# Golden Algae, Too much stress?



## Goat (Mar 14, 2008)

I have a golden algae eater that was one of the first inhabitants of the tank and probably the oldest at this point. He is large and in charge and guards his domain frequently (chases fish getting near his cave, or algae tablets/food)

It is a 72 gallon bow front with other algae eaters and bottom feeders. The dilemma is I have another golden algae eater, half black/half golden, who is half his size and cannot grow because (we will call her she for now) if she gets within 2 feet of his cave, he chases her extremely fast until she hides in the plants on the opposite side. Now, whenever he chases fish or chases the other golden, it upsets the fish and they freak out for a second etc. The question is, will this cause consistent undo stress on my fish, causing them to act out and be extra skittish, more than normal? They are fairly friendly (since I haven't messed with the plants in a couple weeks) Wondering if i should get rid of the large golden algae or possibly the small one. He doesn't bother the SAEs, Clowns, or Dojos much.

K that was long winded, but hopefully made sense. I just want to keep the peace! 

I will be moving the rocks to other side of tank and adding some wood soon, giving more hiding places, but the smaller golden algae never comes out anymore. 

Thanks,


----------



## trenac (Jul 16, 2004)

I personally would get rid of it, any stress is not good. Plus goldens get fairly large, stop eating algae, become aggressive & cause injury or death to other fish. They are notorious for sucking slime coat off of other fishes.


----------



## JanS (Apr 14, 2004)

I agree with Trena.
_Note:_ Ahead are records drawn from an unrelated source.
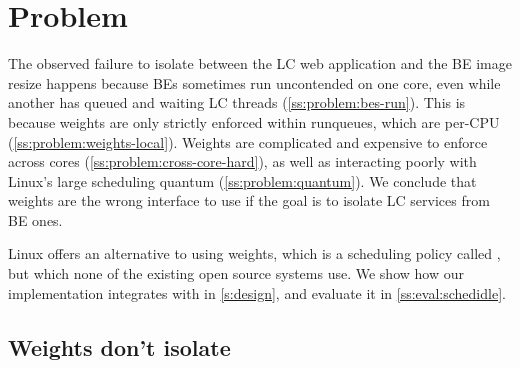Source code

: \section{Problem}\label{s:problem}

The observed failure to isolate between the LC web application and the BE image
resize happens because BEs sometimes run uncontended on one core, even while
another has queued and waiting LC threads (\autoref{ss:problem:bes-run}). This
is because weights are only strictly enforced within runqueues, which are
per-CPU (\autoref{ss:problem:weights-local}). Weights are complicated and
expensive to enforce across cores (\autoref{ss:problem:cross-core-hard}), as
well as interacting poorly with Linux's large scheduling quantum
(\autoref{ss:problem:quantum}). We conclude that weights are the wrong interface
to use if the goal is to isolate LC services from BE ones.

Linux offers an alternative to using \cgroups{} weights, which is a scheduling
policy called \schedidle{}, but which none of the existing open source systems
use. We show how our implementation integrates with \schedidle{} in
\autoref{s:design}, and evaluate it in \autoref{ss:eval:schedidle}.


\subsection{Weights don't isolate}\label{ss:problem:bes-run}

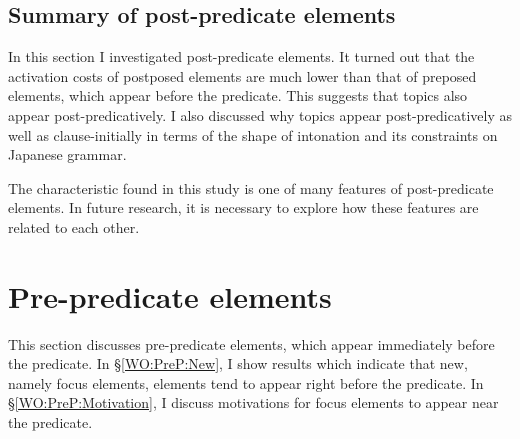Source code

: \subsection{Summary of post-predicate elements}

In this section
I investigated post-predicate elements.
It turned out that
the activation costs of postposed elements are much lower than
that of preposed elements,
which appear before the predicate.
This suggests that topics also appear post-predicatively.
I also discussed why
topics appear post-predicatively as well as clause-initially
in terms of the shape of intonation and its constraints on Japanese grammar.

The characteristic found in this study is one of many features of post-predicate elements.
In future research,
it is necessary to explore how these features are related to each other.


\section{Pre-predicate elements}\label{WOPrePredEles}

This section discusses pre-predicate elements,
which appear immediately before the predicate.
In \S \ref{WO:PreP:New},
I show results which indicate that
new, namely focus elements, elements tend to appear right before the predicate.
In \S \ref{WO:PreP:Motivation},
I discuss motivations for focus elements to appear near the predicate.


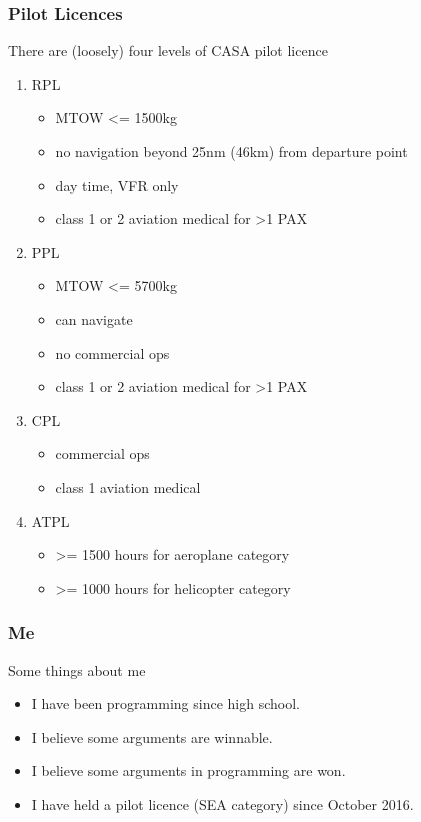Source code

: \begin{frame}
\frametitle{Pilot Licences}
\begin{block}{There are (loosely) four levels of CASA pilot licence}
\begin{enumerate}
\item RPL
  \begin{itemize}
  \item \tiny{MTOW <= 1500kg}
  \item \tiny{no navigation beyond 25nm (46km) from departure point}
  \item \tiny{day time, VFR only}
  \item \tiny{class 1 or 2 aviation medical for >1 PAX}
  \end{itemize}
\item PPL
  \begin{itemize}
  \item \tiny{MTOW <= 5700kg}
  \item \tiny{can navigate}
  \item \tiny{no commercial ops}
  \item \tiny{class 1 or 2 aviation medical for >1 PAX}
  \end{itemize}
\item CPL
  \begin{itemize}
  \item \tiny{commercial ops}
  \item \tiny{class 1 aviation medical}
  \end{itemize}
\item ATPL
  \begin{itemize}
  \item \tiny{>= 1500 hours for aeroplane category}
  \item \tiny{>= 1000 hours for helicopter category}
  \end{itemize}
\end{enumerate}
\end{block}
\end{frame}

\begin{frame}
\frametitle{Me}
\begin{block}{Some things about me}
\begin{itemize}
\item I have been programming since high school.
\item I believe some arguments are winnable.
\item I believe some arguments in programming are won.
\item I have held a pilot licence (SEA category) since October 2016.
\end{itemize}
\end{block}
\end{frame}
They are just Chinese algae eaters (CAE's) in a different color, and they get nasty, disrupt the tankmates, and only eat algae when they are young.

If you can find them a new home, that would be the best.

I wish the stores would stop calling them golden algae eaters since so many people innocently buy them not knowing they are just the little CAE monsters in disguise...


----------



## Goat (Mar 14, 2008)

Ah, thanks for the advice. I guess I should of put two and two together with the CAEs, since they look exactly the same except color. He still eats a ton, pretty much everything cause he guards his algae hah. I will get him removed from the tank, I believe Questin will take him for his 125 planted, since has has larger alphas. I will leave the smaller one for a bit and see how 'she' does, since she was a later addition and has never established any domain or alpha status.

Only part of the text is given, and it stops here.